• **TASK DETAILS**
Using the data below, tally the lines that include the string "from". Only the number is wanted.

• **EXERCISE DATA**
====
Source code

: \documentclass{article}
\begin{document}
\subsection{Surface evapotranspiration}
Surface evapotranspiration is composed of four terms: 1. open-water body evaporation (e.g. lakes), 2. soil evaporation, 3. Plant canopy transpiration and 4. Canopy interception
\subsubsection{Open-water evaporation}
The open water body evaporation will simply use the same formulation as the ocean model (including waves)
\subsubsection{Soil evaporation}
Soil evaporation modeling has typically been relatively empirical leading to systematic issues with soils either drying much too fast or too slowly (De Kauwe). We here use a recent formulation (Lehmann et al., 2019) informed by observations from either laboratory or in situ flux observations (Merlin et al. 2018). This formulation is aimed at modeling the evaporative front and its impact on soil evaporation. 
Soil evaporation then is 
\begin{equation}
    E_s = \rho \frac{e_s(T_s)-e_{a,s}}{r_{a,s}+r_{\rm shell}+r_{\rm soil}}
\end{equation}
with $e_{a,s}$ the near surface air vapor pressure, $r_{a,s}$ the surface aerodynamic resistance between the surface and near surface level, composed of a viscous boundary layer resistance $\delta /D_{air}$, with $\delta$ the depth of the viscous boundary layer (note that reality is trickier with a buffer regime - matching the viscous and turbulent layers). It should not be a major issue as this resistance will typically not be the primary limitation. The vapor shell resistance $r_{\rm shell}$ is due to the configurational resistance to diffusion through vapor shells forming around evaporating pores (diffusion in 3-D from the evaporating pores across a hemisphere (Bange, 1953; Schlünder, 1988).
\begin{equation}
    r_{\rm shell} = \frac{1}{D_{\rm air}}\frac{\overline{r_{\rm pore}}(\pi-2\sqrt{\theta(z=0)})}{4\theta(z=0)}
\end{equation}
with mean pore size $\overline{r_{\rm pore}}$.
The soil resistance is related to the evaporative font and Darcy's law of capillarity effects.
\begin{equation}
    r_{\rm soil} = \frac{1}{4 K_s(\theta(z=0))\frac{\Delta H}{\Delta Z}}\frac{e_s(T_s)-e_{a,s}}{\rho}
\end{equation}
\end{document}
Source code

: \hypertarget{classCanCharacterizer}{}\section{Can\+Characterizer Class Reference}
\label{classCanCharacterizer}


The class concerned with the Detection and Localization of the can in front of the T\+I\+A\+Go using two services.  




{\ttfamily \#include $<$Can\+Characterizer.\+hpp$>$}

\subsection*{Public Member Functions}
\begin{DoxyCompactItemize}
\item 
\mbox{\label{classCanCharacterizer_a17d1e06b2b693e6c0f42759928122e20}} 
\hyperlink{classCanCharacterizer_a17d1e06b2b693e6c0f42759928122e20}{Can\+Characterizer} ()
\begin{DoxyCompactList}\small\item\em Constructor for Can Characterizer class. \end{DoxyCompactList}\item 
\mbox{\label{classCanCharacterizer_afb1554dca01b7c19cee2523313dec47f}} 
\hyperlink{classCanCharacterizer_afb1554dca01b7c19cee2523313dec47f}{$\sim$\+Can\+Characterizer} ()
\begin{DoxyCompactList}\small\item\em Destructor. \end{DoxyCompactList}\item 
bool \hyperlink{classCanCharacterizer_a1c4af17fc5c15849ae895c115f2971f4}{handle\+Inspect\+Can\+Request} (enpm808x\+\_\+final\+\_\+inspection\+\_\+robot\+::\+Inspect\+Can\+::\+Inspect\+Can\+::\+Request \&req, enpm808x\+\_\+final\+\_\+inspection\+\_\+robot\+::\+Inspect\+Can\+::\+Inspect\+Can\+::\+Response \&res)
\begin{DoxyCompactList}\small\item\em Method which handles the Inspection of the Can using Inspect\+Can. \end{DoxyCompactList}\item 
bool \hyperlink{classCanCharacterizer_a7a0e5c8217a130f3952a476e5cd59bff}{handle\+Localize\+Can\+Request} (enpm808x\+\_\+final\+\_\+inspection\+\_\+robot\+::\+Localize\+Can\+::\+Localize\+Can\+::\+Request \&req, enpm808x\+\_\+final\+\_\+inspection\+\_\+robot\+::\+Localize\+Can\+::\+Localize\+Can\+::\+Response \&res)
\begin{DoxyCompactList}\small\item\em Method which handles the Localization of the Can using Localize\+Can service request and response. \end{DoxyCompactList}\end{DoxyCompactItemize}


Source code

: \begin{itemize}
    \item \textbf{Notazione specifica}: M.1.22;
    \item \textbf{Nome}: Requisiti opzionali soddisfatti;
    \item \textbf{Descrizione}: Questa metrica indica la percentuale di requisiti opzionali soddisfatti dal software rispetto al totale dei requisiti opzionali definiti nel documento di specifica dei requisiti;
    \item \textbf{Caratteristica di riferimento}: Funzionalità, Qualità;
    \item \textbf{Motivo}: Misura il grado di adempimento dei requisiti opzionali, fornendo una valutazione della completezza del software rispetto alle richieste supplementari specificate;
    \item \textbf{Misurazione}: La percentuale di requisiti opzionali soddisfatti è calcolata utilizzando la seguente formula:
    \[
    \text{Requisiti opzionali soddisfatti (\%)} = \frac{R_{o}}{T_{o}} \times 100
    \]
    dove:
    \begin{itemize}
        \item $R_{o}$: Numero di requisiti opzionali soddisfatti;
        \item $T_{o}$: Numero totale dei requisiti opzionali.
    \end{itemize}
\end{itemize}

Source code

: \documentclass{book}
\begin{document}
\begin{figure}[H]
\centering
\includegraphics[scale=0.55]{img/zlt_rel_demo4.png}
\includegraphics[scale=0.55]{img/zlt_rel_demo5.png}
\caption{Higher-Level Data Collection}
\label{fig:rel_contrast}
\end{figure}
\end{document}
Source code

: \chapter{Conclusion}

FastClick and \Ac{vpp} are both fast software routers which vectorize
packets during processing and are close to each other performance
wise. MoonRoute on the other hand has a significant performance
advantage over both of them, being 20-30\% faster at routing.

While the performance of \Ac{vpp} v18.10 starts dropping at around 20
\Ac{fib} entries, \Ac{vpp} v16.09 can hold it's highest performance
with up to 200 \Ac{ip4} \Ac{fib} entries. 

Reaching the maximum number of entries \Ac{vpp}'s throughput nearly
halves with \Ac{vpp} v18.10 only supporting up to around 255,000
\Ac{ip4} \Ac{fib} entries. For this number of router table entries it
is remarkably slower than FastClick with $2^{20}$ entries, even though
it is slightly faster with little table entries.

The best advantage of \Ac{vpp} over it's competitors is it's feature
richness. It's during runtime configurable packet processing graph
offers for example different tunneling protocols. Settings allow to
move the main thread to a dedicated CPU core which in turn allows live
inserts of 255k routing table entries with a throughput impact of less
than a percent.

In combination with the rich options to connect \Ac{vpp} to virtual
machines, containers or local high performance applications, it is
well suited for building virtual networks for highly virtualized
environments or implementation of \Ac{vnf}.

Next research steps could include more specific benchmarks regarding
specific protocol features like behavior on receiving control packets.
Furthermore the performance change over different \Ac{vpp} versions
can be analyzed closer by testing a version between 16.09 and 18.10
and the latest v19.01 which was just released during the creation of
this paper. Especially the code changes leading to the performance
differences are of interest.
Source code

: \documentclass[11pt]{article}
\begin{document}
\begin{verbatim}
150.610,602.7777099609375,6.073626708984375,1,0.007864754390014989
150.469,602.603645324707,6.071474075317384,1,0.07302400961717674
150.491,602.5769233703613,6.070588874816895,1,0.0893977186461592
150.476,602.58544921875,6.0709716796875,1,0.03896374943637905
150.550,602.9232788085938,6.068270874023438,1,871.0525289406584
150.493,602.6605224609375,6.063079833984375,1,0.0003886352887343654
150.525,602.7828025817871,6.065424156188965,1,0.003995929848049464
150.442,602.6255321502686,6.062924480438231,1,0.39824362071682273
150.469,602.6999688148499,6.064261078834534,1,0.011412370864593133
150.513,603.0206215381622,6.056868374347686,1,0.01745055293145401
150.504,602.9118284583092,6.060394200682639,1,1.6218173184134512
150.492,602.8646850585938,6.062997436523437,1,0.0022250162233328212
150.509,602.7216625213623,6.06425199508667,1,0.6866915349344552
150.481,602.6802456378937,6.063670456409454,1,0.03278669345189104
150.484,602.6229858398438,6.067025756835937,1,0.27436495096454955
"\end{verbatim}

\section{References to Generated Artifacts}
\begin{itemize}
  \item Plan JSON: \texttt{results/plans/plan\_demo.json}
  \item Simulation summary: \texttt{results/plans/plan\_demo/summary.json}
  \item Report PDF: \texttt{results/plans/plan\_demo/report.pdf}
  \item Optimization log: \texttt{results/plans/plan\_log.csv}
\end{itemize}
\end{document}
====
• **WRITTEN ANSWER**
2